> **Work instruction**
Leave out the images and set down the records below exactly.

> **Source texts of formatted documents**

==============================

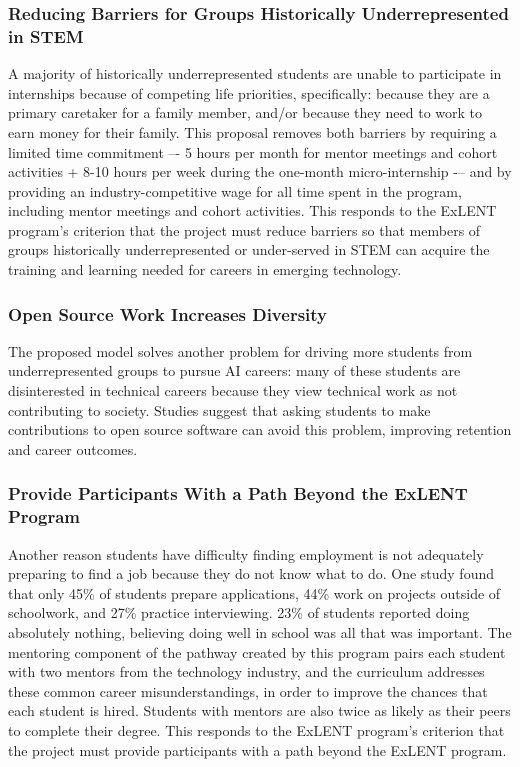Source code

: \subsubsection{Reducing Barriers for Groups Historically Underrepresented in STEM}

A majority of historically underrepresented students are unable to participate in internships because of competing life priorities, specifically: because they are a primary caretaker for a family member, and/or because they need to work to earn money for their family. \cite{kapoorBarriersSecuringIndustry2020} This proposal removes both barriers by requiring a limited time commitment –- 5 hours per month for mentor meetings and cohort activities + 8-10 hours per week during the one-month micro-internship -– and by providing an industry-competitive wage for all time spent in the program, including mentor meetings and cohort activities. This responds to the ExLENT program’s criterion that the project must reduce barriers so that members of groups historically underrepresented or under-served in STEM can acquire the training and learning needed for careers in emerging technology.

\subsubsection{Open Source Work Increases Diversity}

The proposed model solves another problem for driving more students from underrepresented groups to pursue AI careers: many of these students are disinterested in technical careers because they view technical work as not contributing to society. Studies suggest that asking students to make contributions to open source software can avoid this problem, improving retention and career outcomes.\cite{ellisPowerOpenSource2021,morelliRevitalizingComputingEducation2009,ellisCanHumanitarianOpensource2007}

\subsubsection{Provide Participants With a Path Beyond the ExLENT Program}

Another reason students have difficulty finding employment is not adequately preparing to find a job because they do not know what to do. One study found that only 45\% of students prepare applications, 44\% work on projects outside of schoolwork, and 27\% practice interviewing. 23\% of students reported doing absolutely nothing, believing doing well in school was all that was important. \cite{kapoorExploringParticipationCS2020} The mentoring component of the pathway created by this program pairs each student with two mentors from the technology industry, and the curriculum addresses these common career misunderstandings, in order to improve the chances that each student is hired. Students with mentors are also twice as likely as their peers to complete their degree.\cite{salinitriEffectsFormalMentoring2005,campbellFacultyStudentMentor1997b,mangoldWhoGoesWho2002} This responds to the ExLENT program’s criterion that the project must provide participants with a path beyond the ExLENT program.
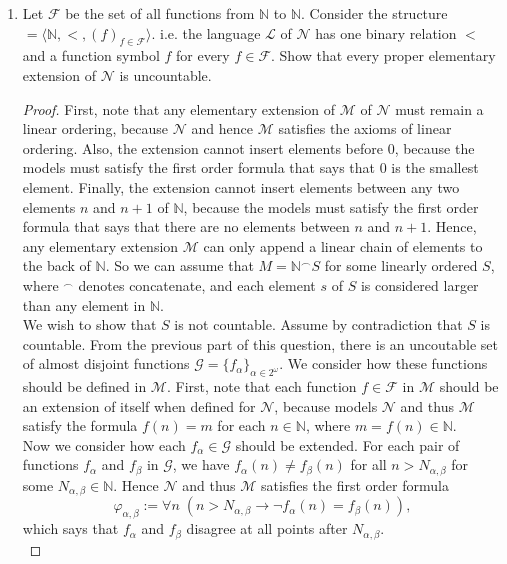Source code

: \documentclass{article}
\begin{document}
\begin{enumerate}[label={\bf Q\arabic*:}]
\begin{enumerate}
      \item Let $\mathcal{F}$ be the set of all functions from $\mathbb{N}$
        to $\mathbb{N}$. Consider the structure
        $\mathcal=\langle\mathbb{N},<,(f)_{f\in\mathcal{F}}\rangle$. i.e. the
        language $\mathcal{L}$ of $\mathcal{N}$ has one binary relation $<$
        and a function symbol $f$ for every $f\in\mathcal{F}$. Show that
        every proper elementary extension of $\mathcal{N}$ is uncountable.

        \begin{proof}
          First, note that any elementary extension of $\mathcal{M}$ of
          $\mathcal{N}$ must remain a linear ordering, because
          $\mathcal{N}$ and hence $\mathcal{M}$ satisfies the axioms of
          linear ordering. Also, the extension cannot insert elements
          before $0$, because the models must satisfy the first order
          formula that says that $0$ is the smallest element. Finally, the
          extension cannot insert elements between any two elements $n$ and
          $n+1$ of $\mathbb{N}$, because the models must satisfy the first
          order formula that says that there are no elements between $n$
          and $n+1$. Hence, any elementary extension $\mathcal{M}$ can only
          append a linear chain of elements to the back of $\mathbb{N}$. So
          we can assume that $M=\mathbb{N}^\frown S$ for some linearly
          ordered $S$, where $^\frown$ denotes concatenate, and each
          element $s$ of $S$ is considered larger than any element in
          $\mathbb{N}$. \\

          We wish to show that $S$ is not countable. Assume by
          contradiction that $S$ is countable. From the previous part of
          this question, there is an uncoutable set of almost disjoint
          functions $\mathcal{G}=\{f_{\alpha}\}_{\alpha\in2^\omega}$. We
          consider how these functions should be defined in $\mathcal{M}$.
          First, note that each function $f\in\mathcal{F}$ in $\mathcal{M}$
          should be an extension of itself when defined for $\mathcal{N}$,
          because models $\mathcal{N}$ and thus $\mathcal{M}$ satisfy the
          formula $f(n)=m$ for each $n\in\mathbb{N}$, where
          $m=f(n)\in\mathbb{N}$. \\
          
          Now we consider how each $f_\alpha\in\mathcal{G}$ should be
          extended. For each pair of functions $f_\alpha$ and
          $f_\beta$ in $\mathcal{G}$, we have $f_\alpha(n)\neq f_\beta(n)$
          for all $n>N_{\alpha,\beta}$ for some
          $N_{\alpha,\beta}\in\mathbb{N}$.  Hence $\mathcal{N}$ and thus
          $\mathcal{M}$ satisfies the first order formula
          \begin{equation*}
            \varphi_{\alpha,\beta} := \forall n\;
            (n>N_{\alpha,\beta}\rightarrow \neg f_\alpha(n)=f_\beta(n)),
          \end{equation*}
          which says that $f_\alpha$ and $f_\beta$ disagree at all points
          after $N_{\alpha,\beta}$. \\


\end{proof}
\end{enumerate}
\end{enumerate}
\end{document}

==============================

> **Answer section**
Source code

: \subsubsection{Reducing Barriers for Groups Historically Underrepresented in STEM}

A majority of historically underrepresented students are unable to participate in internships because of competing life priorities, specifically: because they are a primary caretaker for a family member, and/or because they need to work to earn money for their family. \cite{kapoorBarriersSecuringIndustry2020} This proposal removes both barriers by requiring a limited time commitment –- 5 hours per month for mentor meetings and cohort activities + 8-10 hours per week during the one-month micro-internship -– and by providing an industry-competitive wage for all time spent in the program, including mentor meetings and cohort activities. This responds to the ExLENT program’s criterion that the project must reduce barriers so that members of groups historically underrepresented or under-served in STEM can acquire the training and learning needed for careers in emerging technology.

\subsubsection{Open Source Work Increases Diversity}

The proposed model solves another problem for driving more students from underrepresented groups to pursue AI careers: many of these students are disinterested in technical careers because they view technical work as not contributing to society. Studies suggest that asking students to make contributions to open source software can avoid this problem, improving retention and career outcomes.\cite{ellisPowerOpenSource2021,morelliRevitalizingComputingEducation2009,ellisCanHumanitarianOpensource2007}

\subsubsection{Provide Participants With a Path Beyond the ExLENT Program}

Another reason students have difficulty finding employment is not adequately preparing to find a job because they do not know what to do. One study found that only 45\% of students prepare applications, 44\% work on projects outside of schoolwork, and 27\% practice interviewing. 23\% of students reported doing absolutely nothing, believing doing well in school was all that was important. \cite{kapoorExploringParticipationCS2020} The mentoring component of the pathway created by this program pairs each student with two mentors from the technology industry, and the curriculum addresses these common career misunderstandings, in order to improve the chances that each student is hired. Students with mentors are also twice as likely as their peers to complete their degree.\cite{salinitriEffectsFormalMentoring2005,campbellFacultyStudentMentor1997b,mangoldWhoGoesWho2002} This responds to the ExLENT program’s criterion that the project must provide participants with a path beyond the ExLENT program.
Source code

: \documentclass{article}
\begin{document}
\begin{enumerate}[label={\bf Q\arabic*:}]
\begin{enumerate}
      \item Let $\mathcal{F}$ be the set of all functions from $\mathbb{N}$
        to $\mathbb{N}$. Consider the structure
        $\mathcal=\langle\mathbb{N},<,(f)_{f\in\mathcal{F}}\rangle$. i.e. the
        language $\mathcal{L}$ of $\mathcal{N}$ has one binary relation $<$
        and a function symbol $f$ for every $f\in\mathcal{F}$. Show that
        every proper elementary extension of $\mathcal{N}$ is uncountable.

        \begin{proof}
          First, note that any elementary extension of $\mathcal{M}$ of
          $\mathcal{N}$ must remain a linear ordering, because
          $\mathcal{N}$ and hence $\mathcal{M}$ satisfies the axioms of
          linear ordering. Also, the extension cannot insert elements
          before $0$, because the models must satisfy the first order
          formula that says that $0$ is the smallest element. Finally, the
          extension cannot insert elements between any two elements $n$ and
          $n+1$ of $\mathbb{N}$, because the models must satisfy the first
          order formula that says that there are no elements between $n$
          and $n+1$. Hence, any elementary extension $\mathcal{M}$ can only
          append a linear chain of elements to the back of $\mathbb{N}$. So
          we can assume that $M=\mathbb{N}^\frown S$ for some linearly
          ordered $S$, where $^\frown$ denotes concatenate, and each
          element $s$ of $S$ is considered larger than any element in
          $\mathbb{N}$. \\

          We wish to show that $S$ is not countable. Assume by
          contradiction that $S$ is countable. From the previous part of
          this question, there is an uncoutable set of almost disjoint
          functions $\mathcal{G}=\{f_{\alpha}\}_{\alpha\in2^\omega}$. We
          consider how these functions should be defined in $\mathcal{M}$.
          First, note that each function $f\in\mathcal{F}$ in $\mathcal{M}$
          should be an extension of itself when defined for $\mathcal{N}$,
          because models $\mathcal{N}$ and thus $\mathcal{M}$ satisfy the
          formula $f(n)=m$ for each $n\in\mathbb{N}$, where
          $m=f(n)\in\mathbb{N}$. \\
          
          Now we consider how each $f_\alpha\in\mathcal{G}$ should be
          extended. For each pair of functions $f_\alpha$ and
          $f_\beta$ in $\mathcal{G}$, we have $f_\alpha(n)\neq f_\beta(n)$
          for all $n>N_{\alpha,\beta}$ for some
          $N_{\alpha,\beta}\in\mathbb{N}$.  Hence $\mathcal{N}$ and thus
          $\mathcal{M}$ satisfies the first order formula
          \begin{equation*}
            \varphi_{\alpha,\beta} := \forall n\;
            (n>N_{\alpha,\beta}\rightarrow \neg f_\alpha(n)=f_\beta(n)),
          \end{equation*}
          which says that $f_\alpha$ and $f_\beta$ disagree at all points
          after $N_{\alpha,\beta}$. \\


\end{proof}
\end{enumerate}
\end{enumerate}
\end{document}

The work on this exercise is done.